Luigi Moio è stato recentemente eletto a presiedere l’Organizzazione Internazionale della Vite e del Vino (OIV), cioè l’ONU del vino, in cui le istanze dei Paesi produttori e consumatori di tutto il mondo si confrontano per arrivare a decisioni condivise che diventano leggi.
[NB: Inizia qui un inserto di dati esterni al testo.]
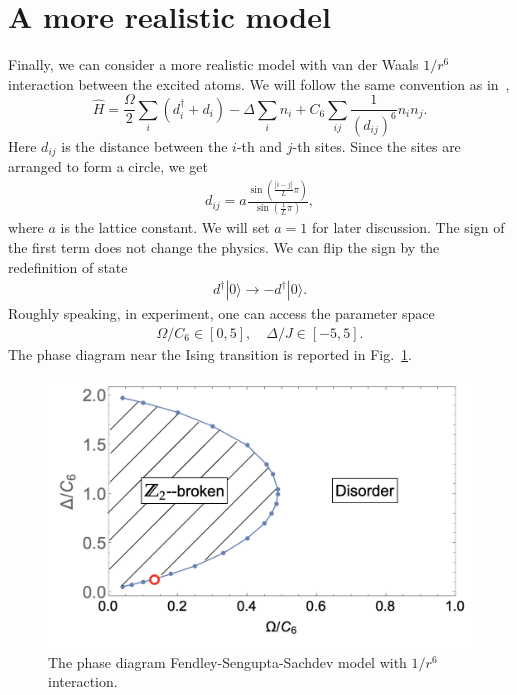 \documentclass[prb,twocolumn,11pt]{revtex4-1}
\begin{document}
\section{A more realistic model}
Finally, we can consider a more realistic model with van der Waals $1/r^6$ interaction between the excited atoms. We will follow the same convention as in~\cite{FangFang:2024eaw},
\begin{equation}
    \hat{H}=\frac{\Omega}{2} \sum_i (d_i^{\dagger}+d_i)- \Delta \sum_i n_i + C_6\sum_{ij}\frac{1}{(d_{ij})^6}  n_{i}n_{j}.
\end{equation}
Here $d_{ij}$ is the distance between the $i$-th and $j$-th sites. Since the sites are arranged to form a circle, we get
\begin{align}
    d_{ij}=a \frac{\sin(\frac{|i-j|}{L}\pi)}{\sin(\frac{1}{L}\pi)},
\end{align}
where $a$ is the lattice constant. We will set $a=1$ for later discussion. 
The sign of the first term does not change the physics. We can flip the sign by the redefinition of state 
\begin{align}
d^{\dagger}|0\rangle \rightarrow -d^{\dagger}|0\rangle. 
\end{align}
Roughly speaking, in experiment, one can access the parameter space 
\begin{align}
\Omega/C_6 \in [0,5],\quad \Delta/J \in[-5,5].
\end{align}
The phase diagram near the Ising transition is reported in Fig.~\ref{phasediagramHBlong}.
\begin{figure}[htbp]
\centering
\includegraphics[scale=0.5]{phase_diagram_SSF_LR.png}
\caption{The phase diagram Fendley-Sengupta-Sachdev model with $1/r^6$ interaction.}
\label{phasediagramHBlong}
\end{figure}
\end{document}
La prima uscita del neo Presidente – che è anche professore all’Università Federico II di Napoli e produttore nella cantina Quintodecimo – è avvenuta a Conegliano Veneto ed è stata organizzata da Eugenio Pomarici di Cirve (Centro Intedipartimentale per la Ricerca in Viticoltura ed Enologia) dell’Università di Padova.

 

SOLO QUELLI NON CORRETTI DALL’UOMO DIVENTANO GRANDI VINI LONGEVI

La più importante perla della lezione magistrale di Luigi Moio sta in questa frase: solo viti in perfetto equilibrio producono vini in perfetto equilibrio e consentono all’enologo di sovrintendere i processi senza intervenire; <<Nascono solo così i vini di grande longevità, non raggiungibili se si interviene enologicamente per aggiustare questo o quel parametro>>.
Una condizione di equilibrio, fra la vite e l’ambiente in cui è coltivata, che viene messa a rischio dal cambiamento climatico. Ecco che il surriscaldamento del pianeta minaccia soprattutto i Paesi tradizionalmente produttori e l’espressione del loro terroir <<le differenze tra i vini divengono sempre più labili con conseguente perdita di identità e di fascino>>. Crolla l’acidità, i PH sono troppo alti e questo porta gli enologi a pratiche correttive.

 

I PROBLEMI DEL CAMBIAMENTO CLIMATICO E I METODI PER CONTRASTARLO

Le cose da fare, secondo Luigi Moio, sono due: impegnarsi nel rallentare il cambiamento climatico e <<finanziare la ricerca per produrre nuove varietà, anche resistenti alla malattie per ridurre interventi di difesa e impatto ambientale>>. In particolare è <<necessario intervenire sulla vite, così come in passato, con il miglioramento genetico per adattare le piante alle nuove condizioni. Disponiamo di una grande variabilità genetica e di nuovi strumenti, come il genoma editing, per “fissare” i caratteri interessanti e accelerare in questa direzione>>.

 

L’USO DEI VITIGNI AUTOCTONI PER RIDURRE GLI EFFETTI DEL GLOBAL WARMING

Altra carta vincente è l’abbondanza di vitigni autoctoni che in passato erano considerati una criticità della “vigna Italia” rispetto ai 20-30 vitigni francesi ed ora potrebbe consentirci di trovare delle risposte al cambiamento climatico puntando sulle varietà tardive nel rispetto degli areali d’origine. Un’autentica sfida quella proposta da Moio che ha, come obiettivo ultimo, la riduzione dell’enologia invasiva fine Novecento e delle correzioni enologiche sull’acidità e sul grado alcolico che, invece <<diventano sempre più frequenti>>. Meglio lavorare su un maggiore uso del riscaldamento e del raffreddamento delle cantine mentre la <<riduzione di SO2 passa per la disponibilità di lieviti che non producano molecole che si legano all’anidride solforosa, riducendo quella libera disponibile come antiossidante>>.
Un mix di naturalezza ed innovazione puntando dritti verso vini territoriali sempre meno toccati dalla mano dell’uomo.